図13は、第2の実施形態に係る光学レンズ160の配置パターンを説明するための説明図である。なお、
図13では、発光素子122及び光学レンズ160のみを図示し、上方向(発光素子122から光学レンズ160に向かう方向)から見た図を示す。
【0077】
図13の<配置例1>に示した例では、発光素子122のそれぞれと対向する位置に、
図10に例示した矩形状の光学レンズ160が配置される。ただし、この例に限られず、
図13の<配置例2>に示した例のように、発光素子122のそれぞれと対向する位置に円形状の光学レンズ160が配置されてもよい。また、そもそも基板120等が円形状に形成されている場合には、
図13の<配置例3>に示した例のように、円形状の基板120に格子状に発光素子122が実装される場合もある。かかる場合には、
図13の<配置例3>に示した例のように、発光素子122のそれぞれと対向する位置に円形状の光学レンズ160が配置されてもよい。
【0078】
[放熱フィンの補強棒]
また、上記第1の実施形態において説明した放熱フィン112は、平面形状であるので曲がる等して変形しやすいといえる。そこで、照明ユニット100は、複数の放熱フィンのそれぞれの面を貫通する棒状部材を具備してもよい。この点について
図14及び
図15を用いて説明する。
図14及び
図15は、第2の実施形態に係る棒状部材を説明するための説明図である。
【0079】
図14に示すように、棒状部材115a〜115dは、熱伝導性の高い金属等により形成され、フィンベース部111に立設された複数の放熱フィン112の面を貫通する。これにより、棒状部材115a〜115dは、複数の放熱フィン112を一体化することができる。すなわち、複数の放熱フィン112は、互いに補強することで変形しにくくなる。
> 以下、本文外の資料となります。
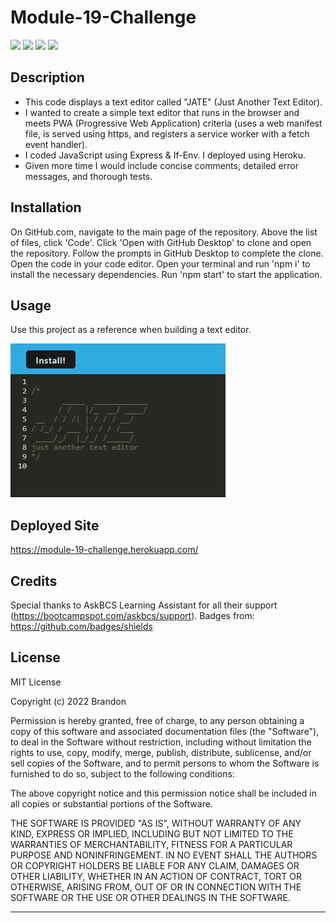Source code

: # Module-19-Challenge

![](https://img.shields.io/badge/Created%20by-Brandon%20Krussow-blue?style=for-the-badge) 
![](https://img.shields.io/badge/npm%20package-express-orange?style=flat-square&logo=npm) ![](https://img.shields.io/badge/npm%20package-ifenv-green?style=flat-square&logo=npm) ![](https://img.shields.io/badge/License-MIT-yellow?style=flat-square) 

## Description

- This code displays a text editor called "JATE" (Just Another Text Editor).
- I wanted to create a simple text editor that runs in the browser and meets PWA (Progressive Web Application) criteria (uses a web manifest file, is served using https, and registers a service worker with a fetch event handler). 
- I coded JavaScript using Express & If-Env. I deployed using Heroku. 
- Given more time I would include concise comments, detailed error messages, and thorough tests.

## Installation

On GitHub.com, navigate to the main page of the repository. Above the list of files, click 'Code'. Click 'Open with GitHub Desktop' to clone and open the repository. Follow the prompts in GitHub Desktop to complete the clone. Open the code in your code editor. Open your terminal and run 'npm i' to install the necessary dependencies. Run 'npm start' to start the application. 

## Usage

Use this project as a reference when building a text editor.

![image](/assets/Screenshot%202023-03-29%20154723.jpg)

## Deployed Site

https://module-19-challenge.herokuapp.com/ 

## Credits

Special thanks to AskBCS Learning Assistant for all their support (https://bootcampspot.com/askbcs/support). Badges from: https://github.com/badges/shields 

## License

MIT License

Copyright (c) 2022 Brandon

Permission is hereby granted, free of charge, to any person obtaining a copy
of this software and associated documentation files (the "Software"), to deal
in the Software without restriction, including without limitation the rights
to use, copy, modify, merge, publish, distribute, sublicense, and/or sell
copies of the Software, and to permit persons to whom the Software is
furnished to do so, subject to the following conditions:

The above copyright notice and this permission notice shall be included in all
copies or substantial portions of the Software.

THE SOFTWARE IS PROVIDED "AS IS", WITHOUT WARRANTY OF ANY KIND, EXPRESS OR
IMPLIED, INCLUDING BUT NOT LIMITED TO THE WARRANTIES OF MERCHANTABILITY,
FITNESS FOR A PARTICULAR PURPOSE AND NONINFRINGEMENT. IN NO EVENT SHALL THE
AUTHORS OR COPYRIGHT HOLDERS BE LIABLE FOR ANY CLAIM, DAMAGES OR OTHER
LIABILITY, WHETHER IN AN ACTION OF CONTRACT, TORT OR OTHERWISE, ARISING FROM,
OUT OF OR IN CONNECTION WITH THE SOFTWARE OR THE USE OR OTHER DEALINGS IN THE
SOFTWARE.

---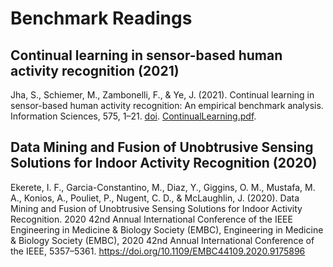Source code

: # Benchmark Readings

## Continual learning in sensor-based human activity recognition (2021)

Jha, S., Schiemer, M., Zambonelli, F., & Ye, J. (2021). Continual learning in sensor-based human activity recognition: An empirical benchmark analysis. Information Sciences, 575, 1–21. [doi](https://doi.org/10.1016/j.ins.2021.04.062). [ContinualLearning.pdf](ContinualLearning.pdf).

## Data Mining and Fusion of Unobtrusive Sensing Solutions for Indoor Activity Recognition (2020)

Ekerete, I. F., Garcia-Constantino, M., Diaz, Y., Giggins, O. M., Mustafa, M. A., Konios, A., Pouliet, P., Nugent, C. D., & McLaughlin, J. (2020). Data Mining and Fusion of Unobtrusive Sensing Solutions for Indoor Activity Recognition. 2020 42nd Annual International Conference of the IEEE Engineering in Medicine & Biology Society (EMBC), Engineering in Medicine & Biology Society (EMBC), 2020 42nd Annual International Conference of the IEEE, 5357–5361. https://doi.org/10.1109/EMBC44109.2020.9175896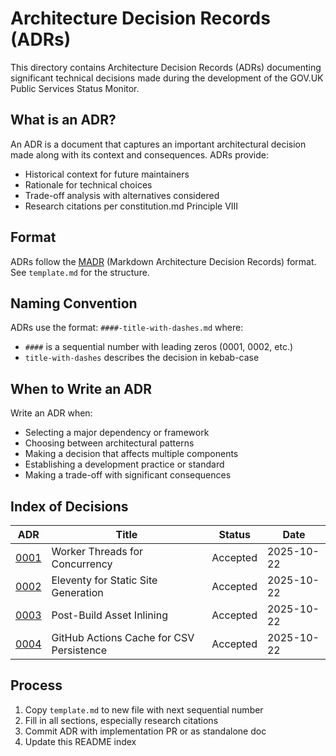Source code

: # Architecture Decision Records (ADRs)

This directory contains Architecture Decision Records (ADRs) documenting significant technical decisions made during the development of the GOV.UK Public Services Status Monitor.

## What is an ADR?

An ADR is a document that captures an important architectural decision made along with its context and consequences. ADRs provide:
- Historical context for future maintainers
- Rationale for technical choices
- Trade-off analysis with alternatives considered
- Research citations per constitution.md Principle VIII

## Format

ADRs follow the [MADR](https://adr.github.io/madr/) (Markdown Architecture Decision Records) format. See `template.md` for the structure.

## Naming Convention

ADRs use the format: `####-title-with-dashes.md` where:
- `####` is a sequential number with leading zeros (0001, 0002, etc.)
- `title-with-dashes` describes the decision in kebab-case

## When to Write an ADR

Write an ADR when:
- Selecting a major dependency or framework
- Choosing between architectural patterns
- Making a decision that affects multiple components
- Establishing a development practice or standard
- Making a trade-off with significant consequences

## Index of Decisions

| ADR | Title | Status | Date |
|-----|-------|--------|------|
| [0001](0001-worker-threads-for-health-checks.md) | Worker Threads for Concurrency | Accepted | 2025-10-22 |
| [0002](0002-eleventy-static-site-generator.md) | Eleventy for Static Site Generation | Accepted | 2025-10-22 |
| [0003](0003-post-build-asset-inlining.md) | Post-Build Asset Inlining | Accepted | 2025-10-22 |
| [0004](0004-github-actions-cache-csv-storage.md) | GitHub Actions Cache for CSV Persistence | Accepted | 2025-10-22 |

## Process

1. Copy `template.md` to new file with next sequential number
2. Fill in all sections, especially research citations
3. Commit ADR with implementation PR or as standalone doc
4. Update this README index
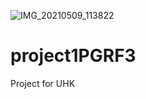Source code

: ![IMG_20210509_113822](https://user-images.githubusercontent.com/24356264/117574297-c5a2b300-b0dc-11eb-881f-bde266cd09e5.jpg)
# project1PGRF3
Project for UHK
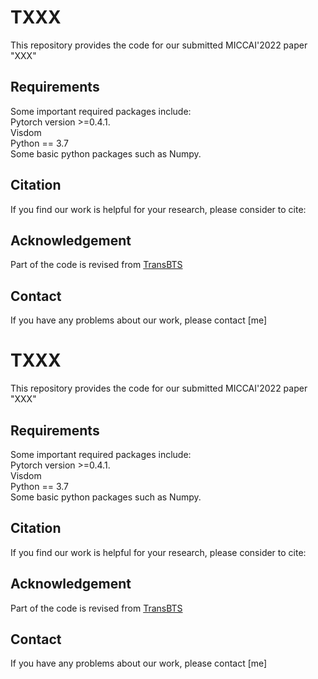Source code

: # TXXX
This repository provides the code for our submitted MICCAI'2022 paper "XXX"
## Requirements
Some important required packages include:  
Pytorch version >=0.4.1.  
Visdom  
Python == 3.7  
Some basic python packages such as Numpy.  
## Citation
If you find our work is helpful for your research, please consider to cite:  

## Acknowledgement
Part of the code is revised from [TransBTS](https://github.com/Wenxuan-1119/TransBTS) 

## Contact
If you have any problems about our work, please contact [me]
# TXXX
This repository provides the code for our submitted MICCAI'2022 paper "XXX"
## Requirements
Some important required packages include:  
Pytorch version >=0.4.1.  
Visdom  
Python == 3.7  
Some basic python packages such as Numpy.  
## Citation
If you find our work is helpful for your research, please consider to cite:  

## Acknowledgement
Part of the code is revised from [TransBTS](https://github.com/Wenxuan-1119/TransBTS) 

## Contact
If you have any problems about our work, please contact [me]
また、
図14に示した例では、棒状部材115a〜115dは、複数の放熱フィン112の面の周縁部(四隅)を貫通することで、空気流動の障害となることを防止できる。
【0080】
また、
図15に示した例において、連通棒状部材116a〜116fは、照明ユニット100が具備する放熱フィン112と、照明ユニット300が具備する放熱フィン312の面を貫通する。これにより、連通棒状部材116a〜116fは、異なる照明ユニットを跨って複数の放熱フィンを一体化して補強するので、かかる複数の放熱フィンをより変形しにくくすることができる。
【0081】
なお、
図14及び
図15では、放熱フィン112及び312が、第2面111bの両端の縁よりも外側に突出した突出部112Pを有しない例を示したが、放熱フィン112及び312は、突出部112Pを有してもよい。
【0082】
[その他の実施形態]
また、上記実施形態では、高天井に設置される例について説明したが、照明装置1は、高天井に設置されるタイプ以外の直付け照明器具等にも適用することができる。
【0083】
また、上記実施形態では、固定ネジによって各部材を固設する例を示したが、照明装置1は、固定ネジ以外のピン等の固定部材によって各部材が固設されてもよい。
【0084】
また、上記実施形態に係る各部材の形状、原料及び材質は、実施形態や図示したものに限られない。例えば、フィンユニット110、基板120、反射体140、光学レンズ160、下面カバー180及び筺体ケース190は、矩形でなく円形であってもよい。
【0085】
以上説明したとおり、上記実施形態によれば、放熱効果を向上させることができる。
【0086】
本発明のいくつかの実施形態を説明したが、これらの実施形態は、例として提示したものであり、発明の範囲を限定することは意図していない。これら実施形態は、その他の様々な形態で実施されることが可能であり、発明の要旨を逸脱しない範囲で、種々の省略、置き換え、変更を行うことができる。これら実施形態やその変形は、発明の範囲や要旨に含まれると同様に、特許請求の範囲に記載された発明とその均等の範囲に含まれるものである。